----- Input records -----

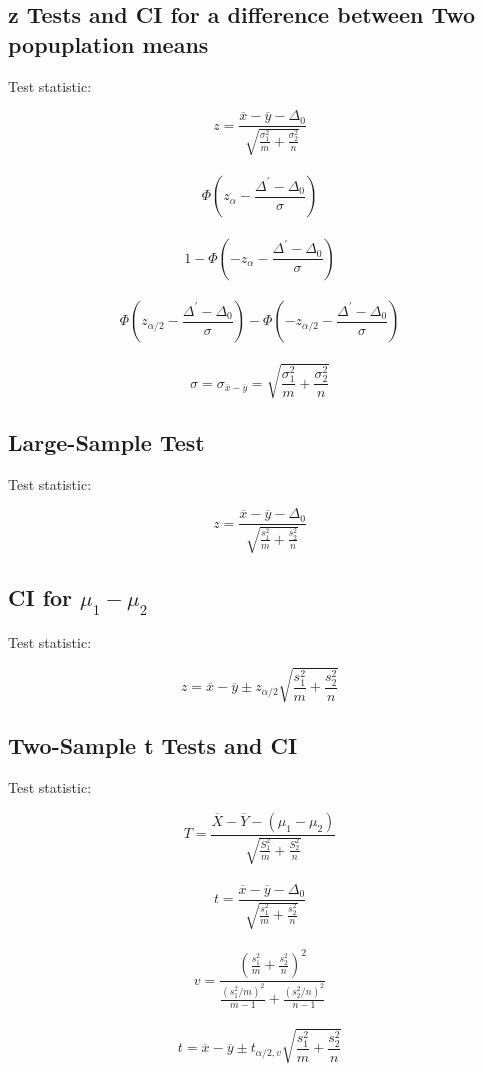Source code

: \documentclass[UTF8]{ctexart}
\numberwithin{equation}{subsection}%
\begin{document}
	\subsection{z Tests and CI for a difference between Two popuplation means}
	Test statistic:
	\begin{Large}
		$$z = \frac{\overline{x}-\overline{y}-\Delta_0}{\sqrt{\frac{\sigma_1^2}{m}+\frac{\sigma_2^2}{n}}}$$
		~\\
		$$\varPhi\left(z_\alpha-\frac{\Delta^{'}-\Delta_0}{\sigma}\right)$$
		~\\		
		$$1-\varPhi\left(-z_\alpha-\frac{\Delta^{'}-\Delta_0}{\sigma}\right)$$
		~\\		
		$$\varPhi\left(z_{\alpha/2}-\frac{\Delta^{'}-\Delta_0}{\sigma}\right)-\varPhi\left(-z_{\alpha/2}-\frac{\Delta^{'}-\Delta_0}{\sigma}\right)$$
	    ~\\
		$$\sigma=\sigma_{\overline{x}-\overline{y}}=\sqrt{\frac{\sigma_1^2}{m}+\frac{\sigma_2^2}{n}}$$
		
	\end{Large}
	\subsection{Large-Sample Test}
	Test statistic:
	\begin{Large}
		$$z = \frac{\overline{x}-\overline{y}-\Delta_0}{\sqrt{\frac{s_1^2}{m}+\frac{s_2^2}{n}}}$$
	\end{Large}
	\subsection{CI for $\mu_1-\mu_2$}
	Test statistic:
	\begin{Large}
		$$z = \overline{x}-\overline{y}\pm z_{\alpha/2}\sqrt{\frac{s_1^2}{m}+\frac{s_2^2}{n}}$$
	\end{Large}
	\subsection{Two-Sample t Tests and CI }
	Test statistic:
	\begin{Large}
		$$T = \frac{\overline{X}-\overline{Y}-(\mu_1-\mu_2)}{\sqrt{\frac{S_1^2}{m}+\frac{S_2^2}{n}}}$$
		~\\
		$$t = \frac{\overline{x}-\overline{y}-\Delta_0}{\sqrt{\frac{s_1^2}{m}+\frac{s_2^2}{n}}}$$
		~\\
		$$v = \frac{\left(\frac{s_1^2}{m}+\frac{s_2^2}{n}\right)^2}{\frac{\left(s_1^2 / m\right)^2}{m-1}+\frac{\left(s_2^2 / n\right)^2}{n-1}}$$
	    ~\\
	    $$t = \overline{x}-\overline{y}\pm t_{\alpha/2,v}\sqrt{\frac{s_1^2}{m}+\frac{s_2^2}{n}}$$
		
	\end{Large}
\end{document}
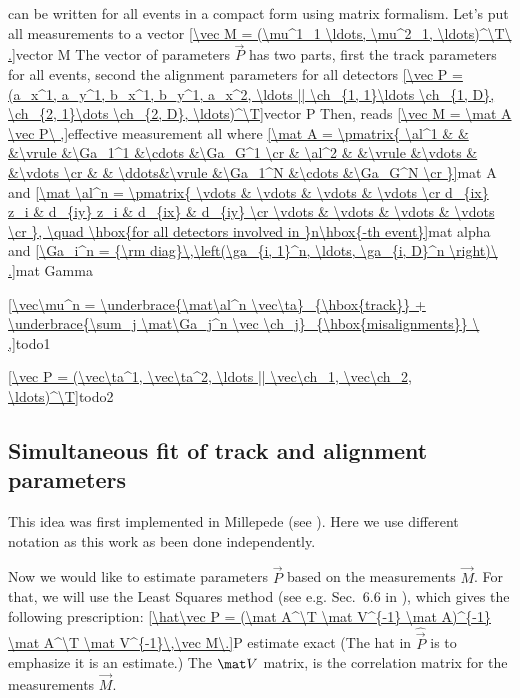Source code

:  can be written for all events in a compact form using matrix formalism. Let's put all measurements to a vector
\eqref{\vec M = (\mu^1_1 \ldots, \mu^2_1, \ldots)^\T\ .}{vector M}
The vector of parameters $\vec P$ has two parts, first the track parameters for all events, second the alignment parameters for all detectors
\eqref{\vec P = (a_x^1, a_y^1, b_x^1, b_y^1, a_x^2, \ldots || \ch_{1, 1}\ldots \ch_{1, D}, \ch_{2, 1}\dots \ch_{2, D}, \ldots)^\T}{vector P}
Then,  reads
\eqref{\vec M = \mat A \vec P\ ,}{effective measurement all}
where
\eqref{\mat A = \pmatrix{
\al^1 & 		&		&\vrule	&\Ga_1^1	&\cdots	&\Ga_G^1	\cr
	& \al^2	&		&\vrule	&\vdots		&		&\vdots		\cr
	&		& \ddots&\vrule	&\Ga_1^N	&\cdots	&\Ga_G^N	\cr
}}{mat A}
and
\eqref{\mat \al^n = \pmatrix{
\vdots & \vdots & \vdots & \vdots \cr
d_{ix} z_i & d_{iy} z_i & d_{ix} & d_{iy} \cr
\vdots & \vdots & \vdots & \vdots \cr
}, \quad \hbox{for all detectors involved in }n\hbox{-th event}}{mat alpha}
and
\eqref{\Ga_i^n = {\rm diag}\,\left(\ga_{i, 1}^n, \ldots, \ga_{i, D}^n \right)\ .}{mat Gamma}


\eqref{\vec\mu^n =
\underbrace{\mat\al^n \vec\ta}_{\hbox{track}}
+
\underbrace{\sum_j \mat\Ga_j^n \vec \ch_j}_{\hbox{misalignments}}
\ ,}{todo1}

\eqref{\vec P = (\vec\ta^1, \vec\ta^2, \ldots || \vec\ch_1, \vec\ch_2, \ldots)^\T}{todo2}



\subsection[al sim fit]{Simultaneous fit of track and alignment parameters}

This idea was first implemented in Millepede (see ). Here we use different notation as this work as been done independently.

Now we would like to estimate parameters $\vec P$ based on the measurements $\vec M$. For that, we will use the Least Squares method (see e.g. Sec.~6.6 in ), which gives the following prescription:
\eqref{\hat\vec P = (\mat A^\T \mat V^{-1} \mat A)^{-1} \mat A^\T \mat V^{-1}\,\vec M\.}{P estimate exact}
(The hat in $\hat\vec P$ is to emphasize it is an estimate.) The $\mat V$ matrix, is the correlation matrix for the measurements $\vec M$.

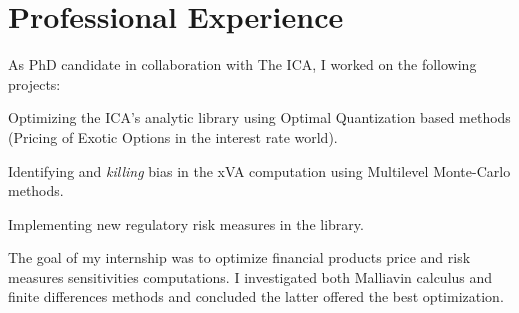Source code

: \documentclass[]{deedy-resume-openfont}
\begin{document}
\begin{minipage}[t]{0.64\textwidth}




\vspace{\topsep}
\section{Professional Experience}

As PhD candidate in collaboration with The ICA, I worked on the following projects:
\begin{tightemize}
\item Optimizing the ICA's analytic library using Optimal Quantization based methods (Pricing of Exotic Options in the interest rate world).
\item Identifying and \textit{killing} bias in the xVA computation using Multilevel Monte-Carlo methods.
\item Implementing new regulatory risk measures in the library.
\end{tightemize}

\sectionsep

The goal of my internship was to optimize financial products price and risk measures sensitivities computations. I investigated both Malliavin calculus and finite differences methods and concluded the latter offered the best optimization.  
\sectionsep


\end{minipage}
\end{document}
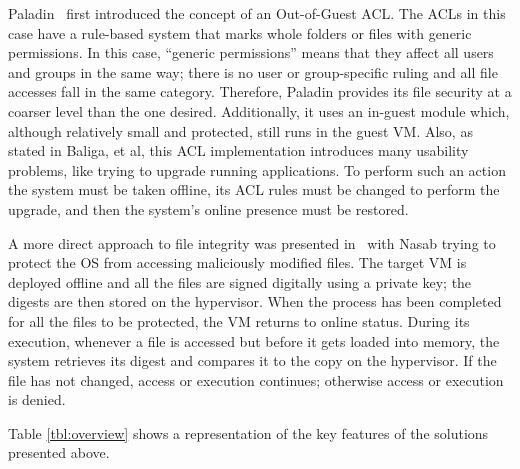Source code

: \par Paladin~\cite{baliga2008automated} first introduced the concept of an Out-of-Guest \ac{ACL}. The \acp{ACL} in this case have a rule-based system that marks whole folders or files with generic permissions. In this case, ``generic permissions'' means that they affect all users and groups in the same way; there is no user or group-specific ruling and all file accesses fall in the same category. Therefore, Paladin provides its file security at a coarser level than the one desired. Additionally, it uses an in-guest module which, although relatively small and protected, still runs in the guest \ac{VM}. Also, as stated in Baliga, et al\cite{baliga2008automated}, this \ac{ACL} implementation introduces many usability problems, like trying to upgrade running applications. To perform such an action the system must be taken offline, its \ac{ACL} rules must be changed to perform the upgrade, and then the system's online presence must be restored. 

\par A more direct approach to file integrity was presented in~\cite{nasab2012security} with Nasab trying to protect the \ac{OS} from accessing maliciously modified files. The target \ac{VM} is deployed offline and all the files are signed digitally using a private key; the digests are then stored on the hypervisor. When the process has been completed for all the files to be protected, the \ac{VM} returns to online status. During its execution, whenever a file is accessed but before it gets loaded into memory, the system retrieves its digest and compares it to the copy on the hypervisor. If the file has not changed, access or execution continues; otherwise access or execution is denied.

\par Table \ref{tbl:overview} shows a representation of the key features of the solutions presented above.

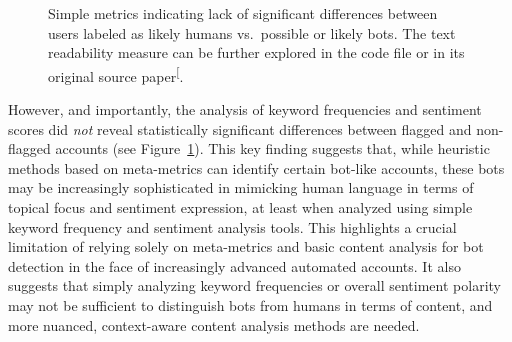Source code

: \documentclass[
  12pt,
  letterpaper,
  DIV=11,
  numbers=noendperiod,
  abstract]{scrartcl}
\begin{document}
\begin{figure}


\caption{\label{fig-comparison}Simple metrics indicating lack of
significant differences between users labeled as likely humans
vs.~possible or likely bots. The text readability measure can be further
explored in the code file or in its original source
paper\textsuperscript{{[}\citeproc{ref-kincaid1975flesch}{30}{]}}.}

\end{figure}%

However, and importantly, the analysis of keyword frequencies and
sentiment scores did \emph{not} reveal statistically significant
differences between flagged and non-flagged accounts (see
Figure~\ref{fig-comparison}). This key finding suggests that, while
heuristic methods based on meta-metrics can identify certain bot-like
accounts, these bots may be increasingly sophisticated in mimicking
human language in terms of topical focus and sentiment expression, at
least when analyzed using simple keyword frequency and sentiment
analysis tools. This highlights a crucial limitation of relying solely
on meta-metrics and basic content analysis for bot detection in the face
of increasingly advanced automated accounts. It also suggests that
simply analyzing keyword frequencies or overall sentiment polarity may
not be sufficient to distinguish bots from humans in terms of content,
and more nuanced, context-aware content analysis methods are needed.
\end{document}
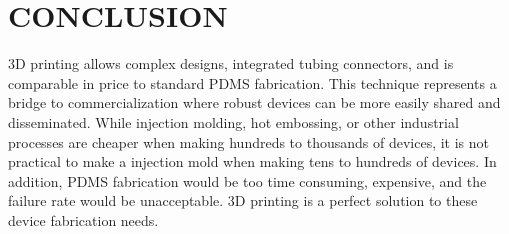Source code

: \documentclass{article}
\begin{document}
\section{CONCLUSION}

3D printing allows complex designs, integrated tubing connectors, and is comparable in price to standard PDMS fabrication.
This technique represents a bridge to commercialization where robust devices can be more easily shared and disseminated.
While injection molding, hot embossing, or other industrial processes are cheaper when making hundreds to thousands of devices, it is not practical to make a injection mold when making tens to hundreds of devices.
In addition, PDMS fabrication would be too time consuming, expensive, and the failure rate would be unacceptable.
3D printing is a perfect solution to these device fabrication needs.



\end{document}
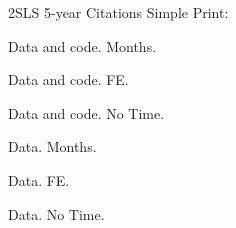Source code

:\documentclass{beamer}
\begin{document}
\begin{frame}{}
\scalebox{0.3}{}
\end{frame}

\begin{frame}{}
\scalebox{0.3}{}
\end{frame}


\begin{frame}{}
\scalebox{0.3}{}
\end{frame}

\begin{frame}{}
\scalebox{0.3}{}
\end{frame}

\begin{frame}{}
\scalebox{0.3}{}
\end{frame}

\begin{frame}{}
\scalebox{0.3}{}
\end{frame}

\begin{frame}{2SLS 5-year Citations}
Simple Print:

Data and code. Months.

Data and code. FE.


Data and code. No Time.

Data. Months.

Data. FE.

Data. No Time.
\end{frame}

\begin{frame}{}
\scalebox{0.3}{}
\end{frame}

\begin{frame}{}
\scalebox{0.3}{}
\end{frame}

\begin{frame}{}
\scalebox{0.3}{}
\end{frame}

\begin{frame}{}
\scalebox{0.3}{}
\end{frame}
\end{document}
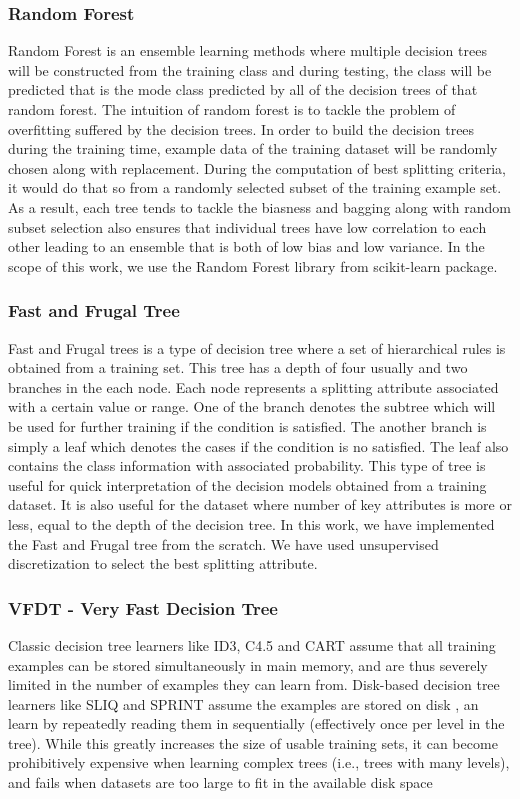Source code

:\documentclass[sigplan]{acmart}\settopmatter{printfolios=true,printccs=false,printacmref=false}
\begin{document}
\subsubsection{Random Forest}
Random Forest is an ensemble learning methods where multiple decision trees will be constructed from the training class and during testing, the class will be predicted that is the mode class predicted by all of the decision trees of that random forest. The intuition of random forest is to tackle the problem of overfitting suffered by the decision trees. In order to build the decision trees during the training time, example data of the training dataset will be randomly chosen along with replacement. During the computation of best splitting criteria, it would do that so from a randomly selected subset of the training example set. As a result, each tree tends to tackle the biasness and bagging along with random subset selection also ensures that individual trees have low correlation to each other leading to an ensemble that is both of low bias and low variance. In the scope of this work, we use the Random Forest library from scikit-learn package.

\subsubsection{Fast and Frugal Tree}
Fast and Frugal trees is a type of decision tree where a set of hierarchical rules is obtained from a training set. This tree has a depth of four usually and two branches in the each node. Each node represents a splitting attribute associated with a certain value or range. One of the branch denotes the subtree which will be used for further training if the condition is satisfied. The another branch is simply a leaf which denotes the cases if the condition is no satisfied. The leaf also contains the class information with associated probability. This type of tree is useful for quick interpretation of the decision models obtained from a training dataset. It is also useful for the dataset where number of key attributes is more or less, equal to the depth of the decision tree. In this work, we have implemented the Fast and Frugal tree from the scratch. We have used unsupervised discretization to select the best splitting attribute. 

\subsubsection{VFDT - Very Fast Decision Tree}
Classic decision tree learners like ID3, C4.5 and CART assume that all training examples can be stored simultaneously in main memory, and are thus
severely limited in the number of examples they can learn from. Disk-based decision tree learners like SLIQ and SPRINT assume the examples are stored on disk \cite{mehta1996sliq, quinlan1995oversearching}, an 
learn by repeatedly reading them in sequentially (effectively once per level in the tree). While this greatly increases the
size of usable training sets, it can become prohibitively expensive when learning complex trees (i.e., trees with many levels), and fails when datasets are too large to fit in the
available disk space
\end{document}
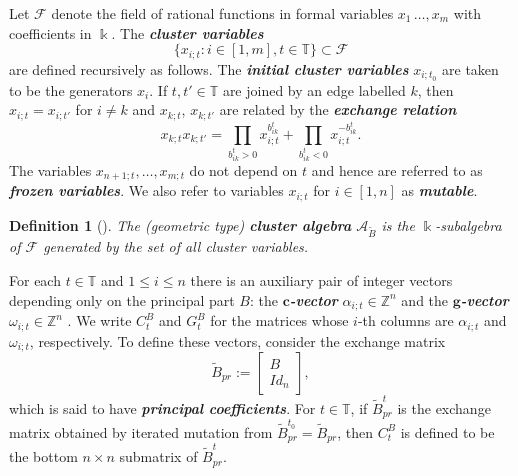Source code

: \documentclass[12pt]{amsart}
\newcommand{\newword}[1]{\textbf{\emph{#1}}}
\newcommand{\cA}{\mathcal{A}}
\newcommand{\TT}{\mathbb{T}}
\newcommand{\ZZ}{\mathbb{Z}}
\newcommand{\kk}{\Bbbk}
\newcommand{\bfc}{\mathbf{c}}
\newcommand{\bfg}{\mathbf{g}}
\newcommand{\gv}{\omega}
\newcommand{\cv}{\alpha}
\newcommand{\cF}{\mathcal{F}}
\newcommand{\Bpr}{\widetilde{B}_{pr}}
\newtheorem{definition}[theorem]{Definition}
\theoremstyle{remark}
\numberwithin{equation}{section}
\numberwithin{figure}{section}
\begin{document}
Let $\cF$ denote the field of rational functions in formal variables $x_{1}\,\dotsc,x_{m}$ with coefficients in $\kk$.
The \newword{cluster variables}
\[
  \big\{ x_{i;t}: i \in [1,m], t \in\TT\big\} \subset \cF
\]
are defined recursively as follows.
The \newword{initial cluster variables} $x_{i;t_0}$ are taken to be the generators $x_i$.
If $t,t' \in \TT$ are joined by an edge labelled $k$, then $x_{i;t} = x_{i;t'}$ for $i \neq k$ and $x_{k;t}$, $x_{k;t'}$ are related by the \newword{exchange relation} 
\[
  x_{k;t}x_{k;t'} 
  = 
  \prod_{b^t_{ik}>0}x_{i;t}^{b^t_{ik}} 
  + 
  \prod_{b^t_{ik}<0}x_{i;t}^{-b^t_{ik}}.
\]
The variables $x_{n+1;t},\dotsc, x_{m;t}$ do not depend on $t$ and hence are referred to as \newword{frozen variables}.
We also refer to variables $x_{i;t}$ for $i\in[1,n]$ as \newword{mutable}.

\begin{definition}[\cite{FZ02}]
  The (geometric type) \newword{cluster algebra} $\cA_{\widetilde B}$ is the $\kk$-subalgebra of $\cF$ generated by the set of all cluster variables.
\end{definition}

For each $t \in\TT$ and $1 \leq i \leq n$ there is an auxiliary pair of integer vectors depending only on the principal part $B$: the \newword{$\bfc$-vector} $\cv_{i;t} \in \ZZ^n$ and the \newword{$\bfg$-vector} $\gv_{i;t} \in \ZZ^n$ \cite{FZ07}.
We write $C_t^B$ and $G_t^B$ for the matrices whose $i$-th columns are $\cv_{i;t}$ and $\gv_{i;t}$, respectively.
To define these vectors, consider the exchange matrix $$\Bpr := \begin{bmatrix} B \\ Id_n \end{bmatrix},$$ which is said to have \newword{principal coefficients}.
For $t\in\TT$, if $\Bpr^t$ is the exchange matrix obtained by iterated mutation from $\Bpr^{t_0}=\Bpr$, then $C_t^B$ is defined to be the bottom $n \times n$ submatrix of $\Bpr^t$.
\end{document}
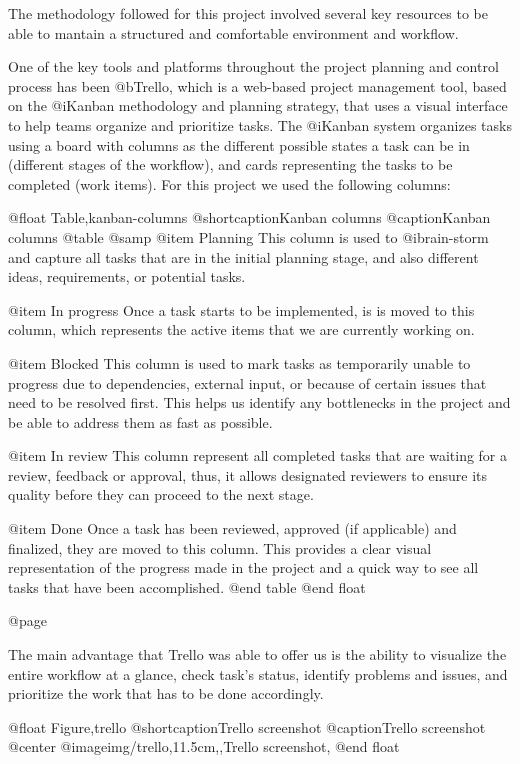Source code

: The methodology followed for this project involved several key resources to be able to mantain a structured and comfortable environment and workflow.

One of the key tools and platforms throughout the project planning and control process has been @b{Trello}, which is a web-based project management tool, based on the @i{Kanban} methodology and planning strategy, that uses a visual interface to help teams organize and prioritize tasks. The @i{Kanban} system organizes tasks using a board with columns as the different possible states a task can be in (different stages of the workflow), and cards representing the tasks to be completed (work items). For this project we used the following columns:

@float Table,kanban-columns
@shortcaption{Kanban columns}
@caption{Kanban columns}
@table @samp
@item Planning
This column is used to @i{brain-storm} and capture all tasks that are in the initial planning stage, and also different ideas, requirements, or potential tasks.

@item In progress
Once a task starts to be implemented, is is moved to this column, which represents the active items that we are currently working on.

@item Blocked
This column is used to mark tasks as temporarily unable to progress due to dependencies, external input, or because of certain issues that need to be resolved first. This helps us identify any bottlenecks in the project and be able to address them as fast as possible.

@item In review
This column represent all completed tasks that are waiting for a review, feedback or approval, thus, it allows designated reviewers to ensure its quality before they can proceed to the next stage.

@item Done
Once a task has been reviewed, approved (if applicable) and finalized, they are moved to this column. This provides a clear visual representation of the progress made in the project and a quick way to see all tasks that have been accomplished.
@end table
@end float

@page

The main advantage that Trello was able to offer us is the ability to visualize the entire workflow at a glance, check task's status, identify problems and issues, and prioritize the work that has to be done accordingly.

@float Figure,trello
@shortcaption{Trello screenshot}
@caption{Trello screenshot}
@center @image{img/trello,11.5cm,,Trello screenshot,}
@end float


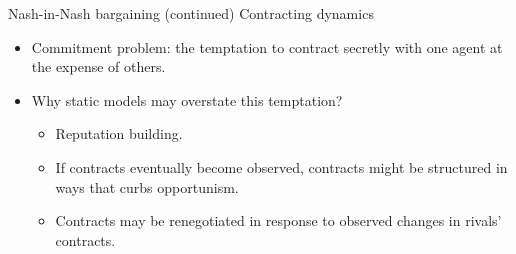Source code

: \documentclass[aspectratio=169]{beamer}  %
\begin{document}
\begin{frame}{Nash-in-Nash bargaining (continued)}
    Contracting dynamics \vspace{.2cm}
    \begin{itemize}
        \item Commitment problem: the temptation to contract secretly with one agent at the expense of others. \vspace{.2cm}
        \item Why static models may overstate this temptation? \vspace{.2cm}
        \begin{itemize}
            \item Reputation building. \vspace{.2cm}
            \item If contracts eventually become observed, contracts might be
            structured in ways that curbs opportunism. \vspace{.2cm}
            \item Contracts may be renegotiated in response to observed changes in rivals' contracts.
        \end{itemize}
    \end{itemize}
\end{frame}
\end{document}
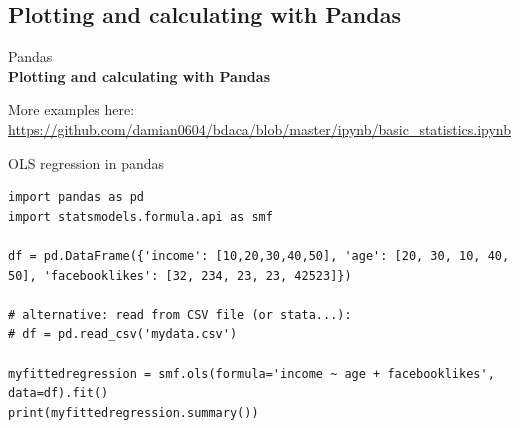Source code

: \documentclass{beamer}
\begin{document}
\subsection{Plotting and calculating with Pandas}
\begin{frame}[plain]
	Pandas\\
	\textbf{Plotting and calculating with Pandas}
\end{frame}


\begin{frame}{}

More examples here: \url{https://github.com/damian0604/bdaca/blob/master/ipynb/basic_statistics.ipynb}
\end{frame}


\begin{frame}[fragile]{OLS regression in pandas}
\begin{lstlisting}
import pandas as pd
import statsmodels.formula.api as smf 

df = pd.DataFrame({'income': [10,20,30,40,50], 'age': [20, 30, 10, 40, 50], 'facebooklikes': [32, 234, 23, 23, 42523]})

# alternative: read from CSV file (or stata...):
# df = pd.read_csv('mydata.csv')

myfittedregression = smf.ols(formula='income ~ age + facebooklikes', data=df).fit()
print(myfittedregression.summary())
\end{lstlisting}
	
\end{frame}
\end{document}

-----

> _About this task_:
Which lines of the records above hold the word "principal"? Copy each of them.

> _Written solution_:
For each $t \in\TT$ and $1 \leq i \leq n$ there is an auxiliary pair of integer vectors depending only on the principal part $B$: the \newword{$\bfc$-vector} $\cv_{i;t} \in \ZZ^n$ and the \newword{$\bfg$-vector} $\gv_{i;t} \in \ZZ^n$ \cite{FZ07}.
To define these vectors, consider the exchange matrix $$\Bpr := \begin{bmatrix} B \\ Id_n \end{bmatrix},$$ which is said to have \newword{principal coefficients}.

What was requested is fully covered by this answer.